[Data for processing]

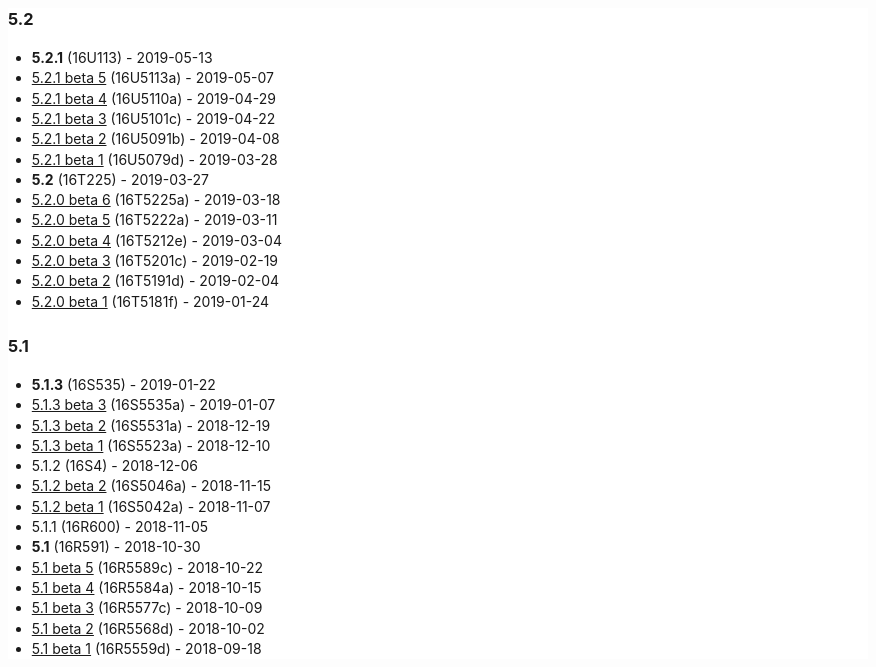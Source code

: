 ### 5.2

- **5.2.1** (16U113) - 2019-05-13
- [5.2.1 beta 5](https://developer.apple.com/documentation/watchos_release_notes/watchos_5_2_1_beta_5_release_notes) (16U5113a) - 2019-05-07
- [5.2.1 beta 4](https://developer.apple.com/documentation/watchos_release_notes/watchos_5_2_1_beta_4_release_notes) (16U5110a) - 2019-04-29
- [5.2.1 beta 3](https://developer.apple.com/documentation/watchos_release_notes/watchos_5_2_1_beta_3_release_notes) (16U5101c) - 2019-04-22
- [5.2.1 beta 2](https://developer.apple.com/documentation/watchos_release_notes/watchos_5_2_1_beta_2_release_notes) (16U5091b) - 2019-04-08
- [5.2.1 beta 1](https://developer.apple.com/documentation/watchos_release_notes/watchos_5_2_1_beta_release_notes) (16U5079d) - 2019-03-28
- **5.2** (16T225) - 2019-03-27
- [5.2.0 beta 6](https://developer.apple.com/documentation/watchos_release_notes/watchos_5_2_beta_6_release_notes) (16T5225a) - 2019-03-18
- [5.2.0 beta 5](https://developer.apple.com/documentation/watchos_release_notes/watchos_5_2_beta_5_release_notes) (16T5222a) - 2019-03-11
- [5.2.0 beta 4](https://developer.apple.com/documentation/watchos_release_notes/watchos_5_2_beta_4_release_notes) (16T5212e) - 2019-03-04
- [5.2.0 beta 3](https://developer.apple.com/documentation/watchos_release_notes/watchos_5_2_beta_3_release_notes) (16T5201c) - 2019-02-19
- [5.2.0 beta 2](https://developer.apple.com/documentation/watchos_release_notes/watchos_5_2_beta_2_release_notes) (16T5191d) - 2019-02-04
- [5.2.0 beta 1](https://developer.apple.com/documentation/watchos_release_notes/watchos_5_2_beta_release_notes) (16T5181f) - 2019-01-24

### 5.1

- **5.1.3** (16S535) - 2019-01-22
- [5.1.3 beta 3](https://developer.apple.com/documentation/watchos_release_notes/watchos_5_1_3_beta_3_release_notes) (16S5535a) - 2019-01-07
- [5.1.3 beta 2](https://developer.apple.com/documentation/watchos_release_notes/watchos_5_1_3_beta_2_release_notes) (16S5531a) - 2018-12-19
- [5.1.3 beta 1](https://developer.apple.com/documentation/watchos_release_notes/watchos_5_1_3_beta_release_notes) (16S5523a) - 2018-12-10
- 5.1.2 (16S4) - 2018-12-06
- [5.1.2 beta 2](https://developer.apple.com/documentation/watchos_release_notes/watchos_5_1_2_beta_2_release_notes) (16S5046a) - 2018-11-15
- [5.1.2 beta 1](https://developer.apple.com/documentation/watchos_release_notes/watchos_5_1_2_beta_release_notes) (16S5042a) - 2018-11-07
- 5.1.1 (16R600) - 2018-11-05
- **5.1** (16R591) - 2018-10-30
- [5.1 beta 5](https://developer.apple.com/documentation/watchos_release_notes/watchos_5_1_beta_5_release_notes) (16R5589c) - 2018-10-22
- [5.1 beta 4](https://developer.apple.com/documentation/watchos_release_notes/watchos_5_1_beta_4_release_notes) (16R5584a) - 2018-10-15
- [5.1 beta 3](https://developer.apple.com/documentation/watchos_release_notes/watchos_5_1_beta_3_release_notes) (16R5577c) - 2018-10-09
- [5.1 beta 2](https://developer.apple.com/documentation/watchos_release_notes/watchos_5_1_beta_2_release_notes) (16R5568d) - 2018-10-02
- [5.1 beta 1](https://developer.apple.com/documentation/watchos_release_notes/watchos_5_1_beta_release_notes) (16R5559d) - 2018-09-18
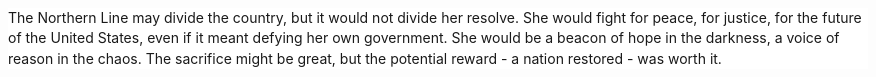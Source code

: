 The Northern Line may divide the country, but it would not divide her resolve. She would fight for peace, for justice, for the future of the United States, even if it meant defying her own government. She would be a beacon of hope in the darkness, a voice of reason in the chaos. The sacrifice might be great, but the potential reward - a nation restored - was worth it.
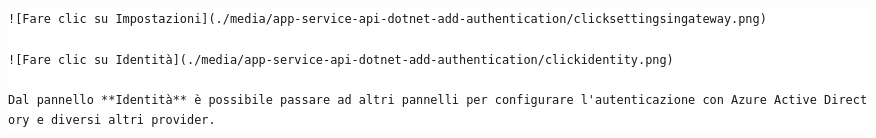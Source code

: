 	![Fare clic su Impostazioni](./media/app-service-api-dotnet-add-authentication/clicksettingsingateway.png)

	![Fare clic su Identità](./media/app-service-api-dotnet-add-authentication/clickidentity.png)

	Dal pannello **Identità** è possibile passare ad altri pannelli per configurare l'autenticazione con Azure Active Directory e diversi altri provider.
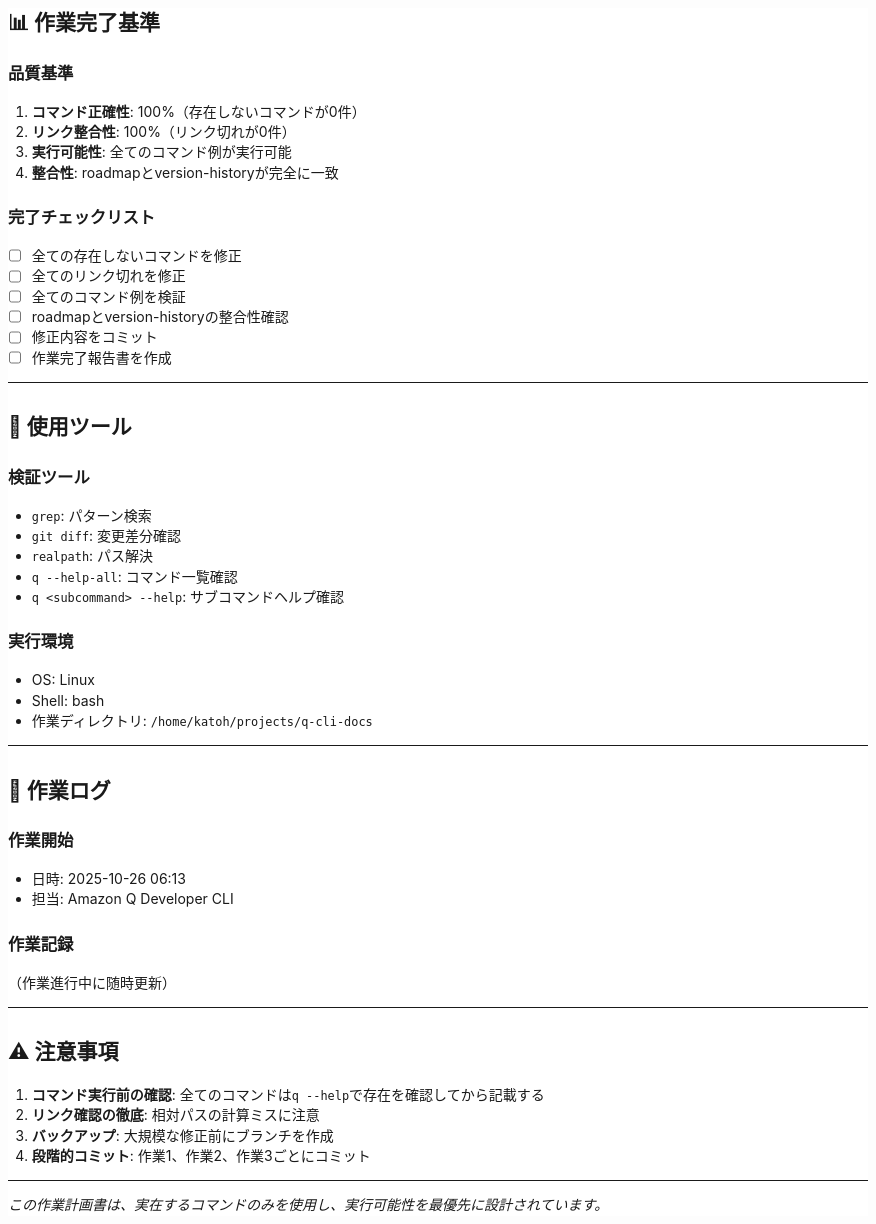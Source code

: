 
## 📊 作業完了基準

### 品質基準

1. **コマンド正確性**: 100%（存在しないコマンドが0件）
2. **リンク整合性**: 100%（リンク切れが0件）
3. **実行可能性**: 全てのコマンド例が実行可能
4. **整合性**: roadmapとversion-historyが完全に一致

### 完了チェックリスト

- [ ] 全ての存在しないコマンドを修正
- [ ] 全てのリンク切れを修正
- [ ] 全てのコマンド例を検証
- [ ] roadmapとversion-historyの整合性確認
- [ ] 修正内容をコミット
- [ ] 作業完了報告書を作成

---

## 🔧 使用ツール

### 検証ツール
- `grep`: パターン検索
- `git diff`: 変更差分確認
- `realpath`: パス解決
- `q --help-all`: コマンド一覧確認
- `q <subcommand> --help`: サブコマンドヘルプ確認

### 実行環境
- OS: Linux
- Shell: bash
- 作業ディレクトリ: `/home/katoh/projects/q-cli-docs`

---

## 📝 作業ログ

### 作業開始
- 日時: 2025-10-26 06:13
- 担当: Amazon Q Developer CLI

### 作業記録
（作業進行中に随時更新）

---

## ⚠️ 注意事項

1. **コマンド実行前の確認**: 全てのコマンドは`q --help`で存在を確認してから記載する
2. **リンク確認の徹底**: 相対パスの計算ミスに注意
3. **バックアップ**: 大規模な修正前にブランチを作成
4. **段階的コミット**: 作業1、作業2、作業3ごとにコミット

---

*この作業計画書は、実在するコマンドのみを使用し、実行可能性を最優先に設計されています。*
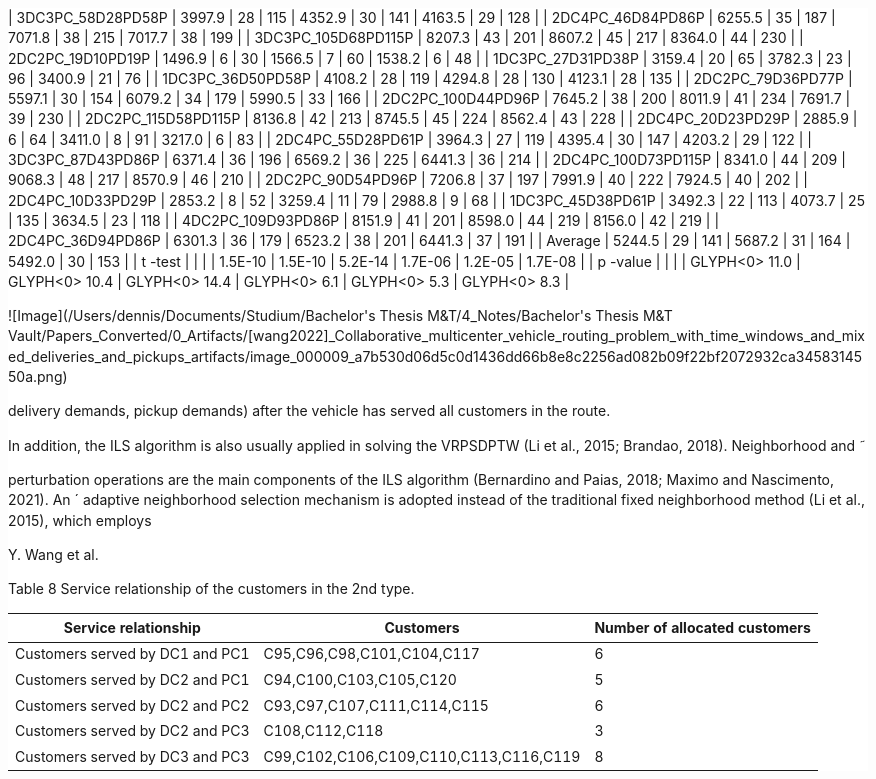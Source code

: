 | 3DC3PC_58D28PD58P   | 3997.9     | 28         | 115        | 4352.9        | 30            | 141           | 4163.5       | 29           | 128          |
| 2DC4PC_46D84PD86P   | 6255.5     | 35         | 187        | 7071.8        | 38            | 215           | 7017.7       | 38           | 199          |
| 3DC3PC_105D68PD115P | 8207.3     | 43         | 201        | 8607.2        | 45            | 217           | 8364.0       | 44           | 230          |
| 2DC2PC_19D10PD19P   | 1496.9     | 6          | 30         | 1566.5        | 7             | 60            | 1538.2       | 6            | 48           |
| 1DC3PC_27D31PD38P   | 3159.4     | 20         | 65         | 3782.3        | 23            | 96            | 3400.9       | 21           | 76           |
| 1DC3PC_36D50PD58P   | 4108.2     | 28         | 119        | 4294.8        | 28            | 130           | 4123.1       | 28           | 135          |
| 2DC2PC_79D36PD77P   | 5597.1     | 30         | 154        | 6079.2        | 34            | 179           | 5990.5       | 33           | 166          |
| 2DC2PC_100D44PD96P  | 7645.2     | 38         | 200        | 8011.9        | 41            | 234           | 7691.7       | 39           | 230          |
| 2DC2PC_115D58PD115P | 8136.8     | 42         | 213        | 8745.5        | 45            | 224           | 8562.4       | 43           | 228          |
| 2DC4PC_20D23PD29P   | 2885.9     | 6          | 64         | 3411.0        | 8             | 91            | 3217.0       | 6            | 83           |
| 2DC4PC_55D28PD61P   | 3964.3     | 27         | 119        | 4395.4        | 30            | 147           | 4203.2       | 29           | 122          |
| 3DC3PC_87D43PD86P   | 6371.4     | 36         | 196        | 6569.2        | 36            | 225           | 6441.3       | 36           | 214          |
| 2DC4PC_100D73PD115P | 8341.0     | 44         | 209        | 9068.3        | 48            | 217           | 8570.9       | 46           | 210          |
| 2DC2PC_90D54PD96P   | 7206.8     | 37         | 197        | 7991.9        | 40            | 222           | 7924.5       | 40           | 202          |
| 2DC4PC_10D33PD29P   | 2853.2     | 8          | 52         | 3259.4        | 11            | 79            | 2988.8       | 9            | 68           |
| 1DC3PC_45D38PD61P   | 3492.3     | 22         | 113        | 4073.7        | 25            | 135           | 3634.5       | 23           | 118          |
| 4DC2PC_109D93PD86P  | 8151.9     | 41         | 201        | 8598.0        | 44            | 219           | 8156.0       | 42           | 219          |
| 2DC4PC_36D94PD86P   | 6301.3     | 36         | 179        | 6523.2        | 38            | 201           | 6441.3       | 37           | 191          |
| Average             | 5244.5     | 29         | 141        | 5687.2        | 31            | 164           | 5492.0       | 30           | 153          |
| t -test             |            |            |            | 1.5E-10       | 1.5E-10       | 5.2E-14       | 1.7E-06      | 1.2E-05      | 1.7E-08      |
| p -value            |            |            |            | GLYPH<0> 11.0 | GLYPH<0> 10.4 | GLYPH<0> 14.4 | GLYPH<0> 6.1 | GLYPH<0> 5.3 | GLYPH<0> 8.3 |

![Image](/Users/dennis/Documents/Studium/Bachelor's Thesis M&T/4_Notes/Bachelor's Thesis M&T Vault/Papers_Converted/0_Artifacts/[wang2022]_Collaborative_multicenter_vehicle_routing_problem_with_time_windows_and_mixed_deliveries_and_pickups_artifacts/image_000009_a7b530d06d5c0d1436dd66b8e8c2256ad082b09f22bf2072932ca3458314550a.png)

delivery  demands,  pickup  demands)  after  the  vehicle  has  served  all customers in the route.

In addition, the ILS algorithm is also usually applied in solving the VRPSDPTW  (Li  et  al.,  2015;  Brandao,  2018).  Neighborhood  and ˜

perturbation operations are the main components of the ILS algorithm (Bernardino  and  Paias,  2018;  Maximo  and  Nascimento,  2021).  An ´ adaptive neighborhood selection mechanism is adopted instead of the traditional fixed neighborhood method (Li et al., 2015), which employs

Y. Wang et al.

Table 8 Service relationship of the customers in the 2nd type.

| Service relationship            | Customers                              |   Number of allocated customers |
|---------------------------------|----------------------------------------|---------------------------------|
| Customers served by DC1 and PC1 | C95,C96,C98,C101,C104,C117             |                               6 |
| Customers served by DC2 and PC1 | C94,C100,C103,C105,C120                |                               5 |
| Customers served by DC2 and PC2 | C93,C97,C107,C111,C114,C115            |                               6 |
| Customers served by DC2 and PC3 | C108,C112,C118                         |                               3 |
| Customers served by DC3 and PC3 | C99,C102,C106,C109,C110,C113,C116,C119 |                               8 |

[/Data for processing]

» Instructions for the task: Your task for the entries above: copy exactly the span starting with the line with "(16T5225a) - 2019-03-18" and going on through the line with "(16S5535a) - 2019-01-07", both lines included, and nothing else.

» Completed task:
- [5.2.0 beta 6](https://developer.apple.com/documentation/watchos_release_notes/watchos_5_2_beta_6_release_notes) (16T5225a) - 2019-03-18
- [5.2.0 beta 5](https://developer.apple.com/documentation/watchos_release_notes/watchos_5_2_beta_5_release_notes) (16T5222a) - 2019-03-11
- [5.2.0 beta 4](https://developer.apple.com/documentation/watchos_release_notes/watchos_5_2_beta_4_release_notes) (16T5212e) - 2019-03-04
- [5.2.0 beta 3](https://developer.apple.com/documentation/watchos_release_notes/watchos_5_2_beta_3_release_notes) (16T5201c) - 2019-02-19
- [5.2.0 beta 2](https://developer.apple.com/documentation/watchos_release_notes/watchos_5_2_beta_2_release_notes) (16T5191d) - 2019-02-04
- [5.2.0 beta 1](https://developer.apple.com/documentation/watchos_release_notes/watchos_5_2_beta_release_notes) (16T5181f) - 2019-01-24

### 5.1

- **5.1.3** (16S535) - 2019-01-22
- [5.1.3 beta 3](https://developer.apple.com/documentation/watchos_release_notes/watchos_5_1_3_beta_3_release_notes) (16S5535a) - 2019-01-07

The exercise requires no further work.